What to work on -> Exact copy, no pictures: set down every entry below as written.
Segment Start: Record set
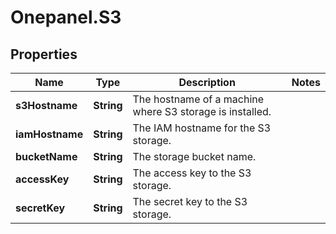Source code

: # Onepanel.S3

## Properties
Name | Type | Description | Notes
------------ | ------------- | ------------- | -------------
**s3Hostname** | **String** | The hostname of a machine where S3 storage is installed. | 
**iamHostname** | **String** | The IAM hostname for the S3 storage. | 
**bucketName** | **String** | The storage bucket name. | 
**accessKey** | **String** | The access key to the S3 storage. | 
**secretKey** | **String** | The secret key to the S3 storage. |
Segment End: Record set
Problem solution ->
Source code

: # Onepanel.S3

## Properties
Name | Type | Description | Notes
------------ | ------------- | ------------- | -------------
**s3Hostname** | **String** | The hostname of a machine where S3 storage is installed. | 
**iamHostname** | **String** | The IAM hostname for the S3 storage. | 
**bucketName** | **String** | The storage bucket name. | 
**accessKey** | **String** | The access key to the S3 storage. | 
**secretKey** | **String** | The secret key to the S3 storage. |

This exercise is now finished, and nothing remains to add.